Task goal: Copy the entries exactly. Leave nothing out and add nothing.

Input data:

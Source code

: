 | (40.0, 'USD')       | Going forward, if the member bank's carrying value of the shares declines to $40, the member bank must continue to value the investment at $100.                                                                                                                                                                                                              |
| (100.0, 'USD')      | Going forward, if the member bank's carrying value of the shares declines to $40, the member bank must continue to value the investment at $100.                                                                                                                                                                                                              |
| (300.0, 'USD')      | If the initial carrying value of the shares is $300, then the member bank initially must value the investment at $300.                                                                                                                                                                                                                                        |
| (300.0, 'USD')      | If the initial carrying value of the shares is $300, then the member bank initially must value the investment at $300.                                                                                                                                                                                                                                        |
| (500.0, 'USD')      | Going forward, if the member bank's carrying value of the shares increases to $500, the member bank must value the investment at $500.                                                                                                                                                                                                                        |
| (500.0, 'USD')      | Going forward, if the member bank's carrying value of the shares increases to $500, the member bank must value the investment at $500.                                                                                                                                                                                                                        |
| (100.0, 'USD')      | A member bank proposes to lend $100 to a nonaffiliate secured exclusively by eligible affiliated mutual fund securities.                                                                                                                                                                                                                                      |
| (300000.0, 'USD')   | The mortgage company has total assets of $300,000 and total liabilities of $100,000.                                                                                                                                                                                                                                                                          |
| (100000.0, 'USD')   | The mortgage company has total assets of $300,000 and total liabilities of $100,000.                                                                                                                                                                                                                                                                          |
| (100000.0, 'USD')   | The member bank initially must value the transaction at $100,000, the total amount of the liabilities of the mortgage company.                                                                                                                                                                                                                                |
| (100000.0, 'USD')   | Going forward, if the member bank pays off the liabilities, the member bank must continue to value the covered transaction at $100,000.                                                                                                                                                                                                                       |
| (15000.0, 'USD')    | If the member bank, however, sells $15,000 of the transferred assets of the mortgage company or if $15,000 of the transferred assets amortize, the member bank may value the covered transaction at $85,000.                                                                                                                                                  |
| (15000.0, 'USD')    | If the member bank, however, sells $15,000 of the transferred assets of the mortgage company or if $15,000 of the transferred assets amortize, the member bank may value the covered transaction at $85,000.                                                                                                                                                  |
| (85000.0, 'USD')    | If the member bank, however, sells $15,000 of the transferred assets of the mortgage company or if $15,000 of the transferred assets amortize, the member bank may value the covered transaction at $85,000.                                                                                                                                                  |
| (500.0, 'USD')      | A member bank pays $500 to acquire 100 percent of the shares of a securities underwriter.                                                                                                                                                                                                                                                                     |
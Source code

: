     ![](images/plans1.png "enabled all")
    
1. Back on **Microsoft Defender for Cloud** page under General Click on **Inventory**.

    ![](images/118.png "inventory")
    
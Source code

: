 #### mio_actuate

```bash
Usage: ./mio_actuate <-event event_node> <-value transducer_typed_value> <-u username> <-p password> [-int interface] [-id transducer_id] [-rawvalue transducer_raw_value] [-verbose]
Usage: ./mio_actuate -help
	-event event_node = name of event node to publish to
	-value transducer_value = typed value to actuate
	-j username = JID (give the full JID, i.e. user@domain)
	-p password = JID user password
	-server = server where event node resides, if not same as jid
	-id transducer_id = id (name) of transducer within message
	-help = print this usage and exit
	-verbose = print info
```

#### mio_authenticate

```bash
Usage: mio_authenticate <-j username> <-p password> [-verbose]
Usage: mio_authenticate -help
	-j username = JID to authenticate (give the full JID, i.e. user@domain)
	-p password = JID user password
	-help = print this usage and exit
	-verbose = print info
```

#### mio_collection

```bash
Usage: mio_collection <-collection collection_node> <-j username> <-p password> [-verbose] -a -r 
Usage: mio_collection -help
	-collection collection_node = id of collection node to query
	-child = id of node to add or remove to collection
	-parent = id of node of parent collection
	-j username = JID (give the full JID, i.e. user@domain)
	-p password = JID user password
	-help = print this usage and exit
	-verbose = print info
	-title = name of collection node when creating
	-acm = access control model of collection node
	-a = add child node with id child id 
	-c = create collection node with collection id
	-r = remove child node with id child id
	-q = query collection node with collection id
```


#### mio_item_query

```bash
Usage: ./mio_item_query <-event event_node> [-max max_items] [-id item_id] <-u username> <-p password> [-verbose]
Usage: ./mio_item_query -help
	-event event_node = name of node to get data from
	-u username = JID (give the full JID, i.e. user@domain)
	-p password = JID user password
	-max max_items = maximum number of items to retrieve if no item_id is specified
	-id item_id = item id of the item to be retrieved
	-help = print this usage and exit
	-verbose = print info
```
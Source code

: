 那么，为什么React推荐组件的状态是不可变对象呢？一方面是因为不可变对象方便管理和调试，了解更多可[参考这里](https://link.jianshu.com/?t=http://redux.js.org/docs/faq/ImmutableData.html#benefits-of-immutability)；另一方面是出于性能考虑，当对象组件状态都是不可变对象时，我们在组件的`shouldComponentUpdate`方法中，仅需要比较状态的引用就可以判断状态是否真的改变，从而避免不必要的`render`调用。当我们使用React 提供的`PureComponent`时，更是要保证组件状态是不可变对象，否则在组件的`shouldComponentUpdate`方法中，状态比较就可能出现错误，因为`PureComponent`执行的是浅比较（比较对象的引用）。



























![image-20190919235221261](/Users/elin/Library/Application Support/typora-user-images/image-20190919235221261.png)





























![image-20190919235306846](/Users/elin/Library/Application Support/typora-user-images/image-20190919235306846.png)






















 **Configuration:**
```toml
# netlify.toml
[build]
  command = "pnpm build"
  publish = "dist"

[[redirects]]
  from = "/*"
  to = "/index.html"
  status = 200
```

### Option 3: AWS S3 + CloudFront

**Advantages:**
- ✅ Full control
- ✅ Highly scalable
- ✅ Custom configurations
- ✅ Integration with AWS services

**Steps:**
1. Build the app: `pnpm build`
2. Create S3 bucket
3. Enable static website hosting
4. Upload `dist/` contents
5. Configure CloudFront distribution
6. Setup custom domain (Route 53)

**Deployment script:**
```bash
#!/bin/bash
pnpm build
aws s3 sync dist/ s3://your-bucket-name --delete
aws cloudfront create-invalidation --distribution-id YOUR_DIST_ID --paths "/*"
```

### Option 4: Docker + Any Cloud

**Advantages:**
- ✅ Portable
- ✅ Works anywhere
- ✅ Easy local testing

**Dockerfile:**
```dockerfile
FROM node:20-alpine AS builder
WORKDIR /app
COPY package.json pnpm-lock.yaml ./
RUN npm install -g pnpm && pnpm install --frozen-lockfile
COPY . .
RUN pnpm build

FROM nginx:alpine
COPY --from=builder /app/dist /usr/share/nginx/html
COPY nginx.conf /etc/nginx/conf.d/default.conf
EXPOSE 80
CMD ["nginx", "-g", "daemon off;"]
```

Solved problem:
Source code

: | (40.0, 'USD')       | Going forward, if the member bank's carrying value of the shares declines to $40, the member bank must continue to value the investment at $100.                                                                                                                                                                                                              |
| (100.0, 'USD')      | Going forward, if the member bank's carrying value of the shares declines to $40, the member bank must continue to value the investment at $100.                                                                                                                                                                                                              |
| (300.0, 'USD')      | If the initial carrying value of the shares is $300, then the member bank initially must value the investment at $300.                                                                                                                                                                                                                                        |
| (300.0, 'USD')      | If the initial carrying value of the shares is $300, then the member bank initially must value the investment at $300.                                                                                                                                                                                                                                        |
| (500.0, 'USD')      | Going forward, if the member bank's carrying value of the shares increases to $500, the member bank must value the investment at $500.                                                                                                                                                                                                                        |
| (500.0, 'USD')      | Going forward, if the member bank's carrying value of the shares increases to $500, the member bank must value the investment at $500.                                                                                                                                                                                                                        |
| (100.0, 'USD')      | A member bank proposes to lend $100 to a nonaffiliate secured exclusively by eligible affiliated mutual fund securities.                                                                                                                                                                                                                                      |
| (300000.0, 'USD')   | The mortgage company has total assets of $300,000 and total liabilities of $100,000.                                                                                                                                                                                                                                                                          |
| (100000.0, 'USD')   | The mortgage company has total assets of $300,000 and total liabilities of $100,000.                                                                                                                                                                                                                                                                          |
| (100000.0, 'USD')   | The member bank initially must value the transaction at $100,000, the total amount of the liabilities of the mortgage company.                                                                                                                                                                                                                                |
| (100000.0, 'USD')   | Going forward, if the member bank pays off the liabilities, the member bank must continue to value the covered transaction at $100,000.                                                                                                                                                                                                                       |
| (15000.0, 'USD')    | If the member bank, however, sells $15,000 of the transferred assets of the mortgage company or if $15,000 of the transferred assets amortize, the member bank may value the covered transaction at $85,000.                                                                                                                                                  |
| (15000.0, 'USD')    | If the member bank, however, sells $15,000 of the transferred assets of the mortgage company or if $15,000 of the transferred assets amortize, the member bank may value the covered transaction at $85,000.                                                                                                                                                  |
| (85000.0, 'USD')    | If the member bank, however, sells $15,000 of the transferred assets of the mortgage company or if $15,000 of the transferred assets amortize, the member bank may value the covered transaction at $85,000.                                                                                                                                                  |
| (500.0, 'USD')      | A member bank pays $500 to acquire 100 percent of the shares of a securities underwriter.                                                                                                                                                                                                                                                                     |
Source code

:     ![](images/plans1.png "enabled all")
    
1. Back on **Microsoft Defender for Cloud** page under General Click on **Inventory**.

    ![](images/118.png "inventory")
    
Source code

: #### mio_actuate

```bash
Usage: ./mio_actuate <-event event_node> <-value transducer_typed_value> <-u username> <-p password> [-int interface] [-id transducer_id] [-rawvalue transducer_raw_value] [-verbose]
Usage: ./mio_actuate -help
	-event event_node = name of event node to publish to
	-value transducer_value = typed value to actuate
	-j username = JID (give the full JID, i.e. user@domain)
	-p password = JID user password
	-server = server where event node resides, if not same as jid
	-id transducer_id = id (name) of transducer within message
	-help = print this usage and exit
	-verbose = print info
```

#### mio_authenticate

```bash
Usage: mio_authenticate <-j username> <-p password> [-verbose]
Usage: mio_authenticate -help
	-j username = JID to authenticate (give the full JID, i.e. user@domain)
	-p password = JID user password
	-help = print this usage and exit
	-verbose = print info
```

#### mio_collection

```bash
Usage: mio_collection <-collection collection_node> <-j username> <-p password> [-verbose] -a -r 
Usage: mio_collection -help
	-collection collection_node = id of collection node to query
	-child = id of node to add or remove to collection
	-parent = id of node of parent collection
	-j username = JID (give the full JID, i.e. user@domain)
	-p password = JID user password
	-help = print this usage and exit
	-verbose = print info
	-title = name of collection node when creating
	-acm = access control model of collection node
	-a = add child node with id child id 
	-c = create collection node with collection id
	-r = remove child node with id child id
	-q = query collection node with collection id
```


#### mio_item_query

```bash
Usage: ./mio_item_query <-event event_node> [-max max_items] [-id item_id] <-u username> <-p password> [-verbose]
Usage: ./mio_item_query -help
	-event event_node = name of node to get data from
	-u username = JID (give the full JID, i.e. user@domain)
	-p password = JID user password
	-max max_items = maximum number of items to retrieve if no item_id is specified
	-id item_id = item id of the item to be retrieved
	-help = print this usage and exit
	-verbose = print info
```
Source code

: 那么，为什么React推荐组件的状态是不可变对象呢？一方面是因为不可变对象方便管理和调试，了解更多可[参考这里](https://link.jianshu.com/?t=http://redux.js.org/docs/faq/ImmutableData.html#benefits-of-immutability)；另一方面是出于性能考虑，当对象组件状态都是不可变对象时，我们在组件的`shouldComponentUpdate`方法中，仅需要比较状态的引用就可以判断状态是否真的改变，从而避免不必要的`render`调用。当我们使用React 提供的`PureComponent`时，更是要保证组件状态是不可变对象，否则在组件的`shouldComponentUpdate`方法中，状态比较就可能出现错误，因为`PureComponent`执行的是浅比较（比较对象的引用）。



























![image-20190919235221261](/Users/elin/Library/Application Support/typora-user-images/image-20190919235221261.png)





























![image-20190919235306846](/Users/elin/Library/Application Support/typora-user-images/image-20190919235306846.png)






















 **Configuration:**
```toml
# netlify.toml
[build]
  command = "pnpm build"
  publish = "dist"

[[redirects]]
  from = "/*"
  to = "/index.html"
  status = 200
```

### Option 3: AWS S3 + CloudFront

**Advantages:**
- ✅ Full control
- ✅ Highly scalable
- ✅ Custom configurations
- ✅ Integration with AWS services

**Steps:**
1. Build the app: `pnpm build`
2. Create S3 bucket
3. Enable static website hosting
4. Upload `dist/` contents
5. Configure CloudFront distribution
6. Setup custom domain (Route 53)

**Deployment script:**
```bash
#!/bin/bash
pnpm build
aws s3 sync dist/ s3://your-bucket-name --delete
aws cloudfront create-invalidation --distribution-id YOUR_DIST_ID --paths "/*"
```

### Option 4: Docker + Any Cloud

**Advantages:**
- ✅ Portable
- ✅ Works anywhere
- ✅ Easy local testing

**Dockerfile:**
```dockerfile
FROM node:20-alpine AS builder
WORKDIR /app
COPY package.json pnpm-lock.yaml ./
RUN npm install -g pnpm && pnpm install --frozen-lockfile
COPY . .
RUN pnpm build

FROM nginx:alpine
COPY --from=builder /app/dist /usr/share/nginx/html
COPY nginx.conf /etc/nginx/conf.d/default.conf
EXPOSE 80
CMD ["nginx", "-g", "daemon off;"]
```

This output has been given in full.